(SOURCE DATA):
------
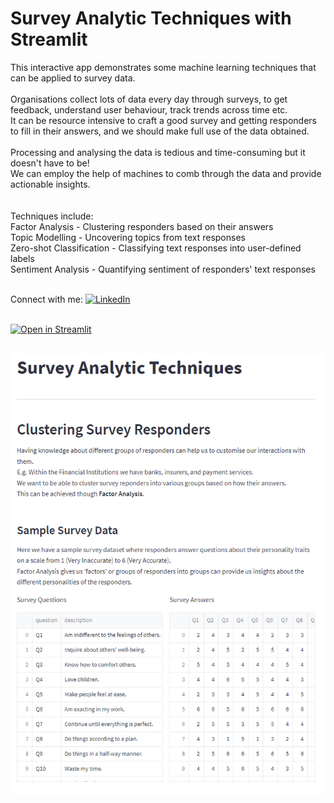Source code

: # Survey Analytic Techniques with Streamlit
This interactive app demonstrates some machine learning techniques that can be applied to survey data.
<br>
<br>
Organisations collect lots of data every day through surveys, to get feedback, understand user behaviour, track trends across time etc.
<br>
It can be resource intensive to craft a good survey and getting responders to fill in their answers, and we should make full use of the data obtained.
<br>
<br>
Processing and analysing the data is tedious and time-consuming but it doesn't have to be!
<br>
We can employ the help of machines to comb through the data and provide actionable insights.  
<br>
<br>
Techniques include:
<br>
Factor Analysis - Clustering responders based on their answers
<br>
Topic Modelling - Uncovering topics from text responses
<br>
Zero-shot Classification - Classifying text responses into user-defined labels
<br>
Sentiment Analysis - Quantifying sentiment of responders' text responses
<br>
<br>

Connect with me: [![LinkedIn][linkedin_badge]][linkedin_profile]
<br>
<br>

[![Open in Streamlit][streamlit_share_badge]][streamlit_share_link]
<br>
<br>

[![Preview][app_preview_img]][streamlit_share_link]

[//]: # (links)
[linkedin_badge]: https://img.shields.io/badge/LinkedIn-0077B5?style=for-the-badge&style=social&logo=linkedin&logoColor=white
[linkedin_profile]: https://www.linkedin.com/in/russellchanws
[streamlit_share_badge]: https://static.streamlit.io/badges/streamlit_badge_black_white.svg
[streamlit_share_link]: https://greco1899-survey.streamlit.app
[huggingface_share_badge]: https://img.shields.io/badge/%F0%9F%A4%97-Open%20in%20Spaces-yellow
[huggingface_share_link]: https://huggingface.co/spaces/greco/survey_analytics_spaces
[app_preview_img]: https://raw.githubusercontent.com/Greco1899/survey_analytics/5e3e3c29659a6c3c5ff031844998374b6a225b6a/survey_analytics_preview.png
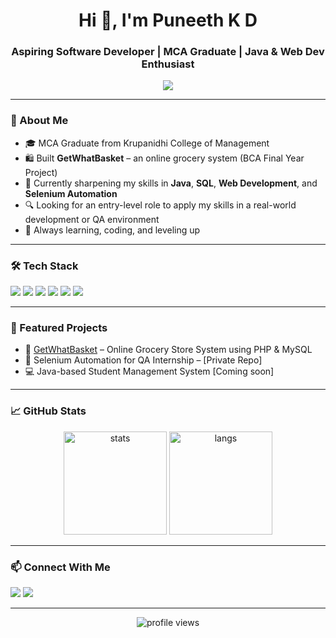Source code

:<h1 align="center">Hi 👋, I'm Puneeth K D</h1>
<h3 align="center">Aspiring Software Developer | MCA Graduate | Java & Web Dev Enthusiast</h3>

<p align="center">
  <img src="https://readme-typing-svg.herokuapp.com?font=Fira+Code&size=20&pause=1000&color=00C2FF&center=true&vCenter=true&width=600&lines=Passionate+about+Java+%26+SQL;Love+building+clean+UIs+%26+real-world+apps;Focused+on+learning+%26+growth" />

</p>

---

### 💫 About Me

- 🎓 MCA Graduate from Krupanidhi College of Management  
- 🛍️ Built **GetWhatBasket** – an online grocery system (BCA Final Year Project)  
- 🌱 Currently sharpening my skills in **Java**, **SQL**, **Web Development**, and **Selenium Automation**
- 🔍 Looking for an entry-level role to apply my skills in a real-world development or QA environment
- 🎯 Always learning, coding, and leveling up

---

### 🛠️ Tech Stack

<p>
  <img src="https://img.shields.io/badge/Java-007396?style=for-the-badge&logo=java&logoColor=white"/>
  <img src="https://img.shields.io/badge/MySQL-005C84?style=for-the-badge&logo=mysql&logoColor=white"/>
  <img src="https://img.shields.io/badge/HTML-E34F26?style=for-the-badge&logo=html5&logoColor=white"/>
  <img src="https://img.shields.io/badge/CSS-1572B6?style=for-the-badge&logo=css3&logoColor=white"/>
  <img src="https://img.shields.io/badge/Selenium-43B02A?style=for-the-badge&logo=selenium&logoColor=white"/>
  <img src="https://img.shields.io/badge/GitHub-181717?style=for-the-badge&logo=github&logoColor=white"/>
</p>

---

### 📂 Featured Projects

- 🔗 [GetWhatBasket](https://github.com/PuneethKaleyanda/GetWhatBasket) – Online Grocery Store System using PHP & MySQL  
- 🔧 Selenium Automation for QA Internship – [Private Repo]  
- 💻 Java-based Student Management System [Coming soon]

---

### 📈 GitHub Stats

<p align="center">
  <img src="https://github-readme-stats.vercel.app/api?username=PuneethKaleyanda&show_icons=true&theme=radical" alt="stats" height="165" />
  <img src="https://github-readme-stats.vercel.app/api/top-langs/?username=PuneethKaleyanda&layout=compact&theme=radical" alt="langs" height="165" />
</p>

---

### 📫 Connect With Me

<p>
  <a href="mailto:punikaleyanda@gmail.com"><img src="https://img.shields.io/badge/Gmail-D14836?style=flat&logo=gmail&logoColor=white" /></a>
  <a href="https://www.linkedin.com/in/puneeth-kaleyanda-9997a9177/"><img src="https://img.shields.io/badge/LinkedIn-0A66C2?style=flat&logo=linkedin&logoColor=white" /></a>
</p>

---

<p align="center">
  <img src="https://komarev.com/ghpvc/?username=PuneethKaleyanda&label=Profile+Views&color=0e75b6&style=flat" alt="profile views"/>
</p>
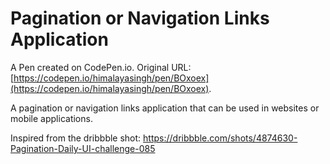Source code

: # Pagination or Navigation Links Application

A Pen created on CodePen.io. Original URL: [https://codepen.io/himalayasingh/pen/BOxoex](https://codepen.io/himalayasingh/pen/BOxoex).

A pagination or navigation links application that can be used in websites or mobile applications.

Inspired from the dribbble shot: https://dribbble.com/shots/4874630-Pagination-Daily-UI-challenge-085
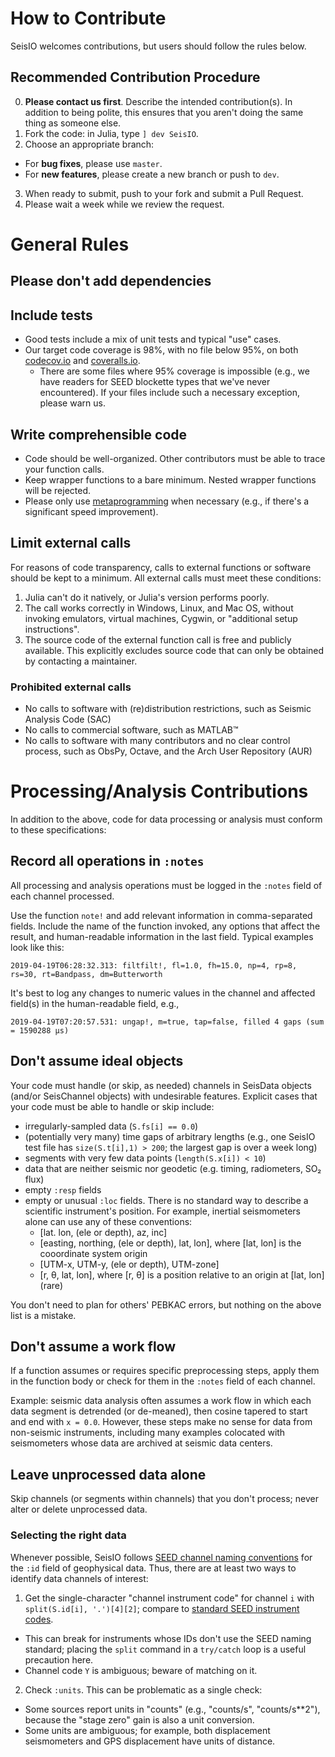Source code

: # **How to Contribute**
SeisIO welcomes contributions, but users should follow the rules below.

## **Recommended Contribution Procedure**
0. **Please contact us first**. Describe the intended contribution(s). In addition to being polite, this ensures that you aren't doing the same thing as someone else.
1. Fork the code: in Julia, type `] dev SeisIO`.
2. Choose an appropriate branch:
  - For **bug fixes**, please use `master`.
  - For **new features**, please create a new branch or push to `dev`.
3. When ready to submit, push to your fork and submit a Pull Request.
4. Please wait a week while we review the request.

# **General Rules**

## Please don't add dependencies

## Include tests
* Good tests include a mix of unit tests and typical "use" cases.
* Our target code coverage is 98%, with no file below 95%, on both [codecov.io](https://codecov.io) and [coveralls.io](https://coveralls.io).
  - There are some files where 95% coverage is impossible (e.g., we have readers for SEED blockette types that we've never encountered). If your files include such a necessary exception, please warn us.

## Write comprehensible code
* Code should be well-organized. Other contributors must be able to trace your function calls.
* Keep wrapper functions to a bare minimum. Nested wrapper functions will be rejected.
* Please only use [metaprogramming](https://docs.julialang.org/en/v1/manual/metaprogramming/index.html) when necessary (e.g., if there's a significant speed improvement).

## Limit external calls
For reasons of code transparency, calls to external functions or software should be kept to a minimum. All external calls must meet these conditions:

1. Julia can't do it natively, or Julia's version performs poorly.
2. The call works correctly in Windows, Linux, and Mac OS, without invoking emulators, virtual machines, Cygwin, or "additional setup instructions".
3. The source code of the external function call is free and publicly available. This explicitly excludes source code that can only be obtained by contacting a maintainer.

### Prohibited external calls
* No calls to software with (re)distribution restrictions, such as Seismic Analysis Code (SAC)
* No calls to commercial software, such as MATLAB™
* No calls to software with many contributors and no clear control process, such as ObsPy, Octave, and the Arch User Repository (AUR)

# **Processing/Analysis Contributions**
In addition to the above, code for data processing or analysis must conform to these specifications:

## Record all operations in `:notes`
All processing and analysis operations must be logged in the `:notes` field of each channel processed.

Use the function `note!` and add relevant information in comma-separated fields. Include the name of the function invoked, any options that affect the result, and human-readable information in the last field. Typical examples look like this:

`2019-04-19T06:28:32.313: filtfilt!, fl=1.0, fh=15.0, np=4, rp=8, rs=30, rt=Bandpass, dm=Butterworth`

It's best to log any changes to numeric values in the channel and affected field(s) in the human-readable field, e.g.,

`2019-04-19T07:20:57.531: ungap!, m=true, tap=false, filled 4 gaps (sum = 1590288 μs)`

## Don't assume ideal objects
Your code must handle (or skip, as needed) channels in SeisData objects (and/or SeisChannel objects) with undesirable features. Explicit cases that your code must be able to handle or skip include:
* irregularly-sampled data (`S.fs[i] == 0.0`)
* (potentially very many) time gaps of arbitrary lengths (e.g., one SeisIO test file has `size(S.t[i],1) > 200`; the largest gap is over a week long)
* segments with very few data points (`length(S.x[i]) < 10`)
* data that are neither seismic nor geodetic (e.g. timing, radiometers, SO₂ flux)
* empty `:resp` fields
* empty or unusual `:loc` fields. There is no standard way to describe a scientific instrument's position. For example, inertial seismometers alone can use any of these conventions:
  - [lat. lon, (ele or depth), az, inc]
  - [easting, northing, (ele or depth), lat, lon], where [lat, lon] is the cooordinate system origin
  - [UTM-x, UTM-y, (ele or depth), UTM-zone]
  - [r, θ, lat, lon], where [r, θ] is a position relative to an origin at [lat, lon] (rare)

You don't need to plan for others' PEBKAC errors, but nothing on the above list is a mistake.

## Don't assume a work flow
If a function assumes or requires specific preprocessing steps, apply them in the function body or check for them in the `:notes` field of each channel.

Example: seismic data analysis often assumes a work flow in which each data segment is detrended (or de-meaned), then cosine tapered to start and end with `x = 0.0`. However, these steps make no sense for data from non-seismic instruments, including many examples colocated with seismometers whose data are archived at seismic data centers.

## Leave unprocessed data alone
Skip channels (or segments within channels) that you don't process; never alter or delete unprocessed data.

### Selecting the right data
Whenever possible, SeisIO follows [SEED channel naming conventions](http://www.fdsn.org/seed_manual/SEEDManual_V2.4_Appendix-A.pdf) for the `:id` field of geophysical data. Thus, there are at least two ways to identify data channels of interest:
1. Get the single-character "channel instrument code" for channel `i` with ``split(S.id[i], '.')[4][2]``; compare to [standard SEED instrument codes](https://ds.iris.edu/ds/nodes/dmc/data/formats/seed-channel-naming/).
  - This can break for instruments whose IDs don't use the SEED naming standard; placing the `split` command in a `try/catch` loop is a useful precaution here.
  - Channel code `Y` is ambiguous; beware of matching on it.
2. Check `:units`. This can be problematic as a single check:
  - Some sources report units in "counts" (e.g., "counts/s", "counts/s**2"), because the "stage zero" gain is also a unit conversion.
  - Some units are ambiguous; for example, both displacement seismometers and GPS displacement have units of distance.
------
Go through the records and gather the lines that hold "segments".

(REPLY):
* segments with very few data points (`length(S.x[i]) < 10`)
Skip channels (or segments within channels) that you don't process; never alter or delete unprocessed data.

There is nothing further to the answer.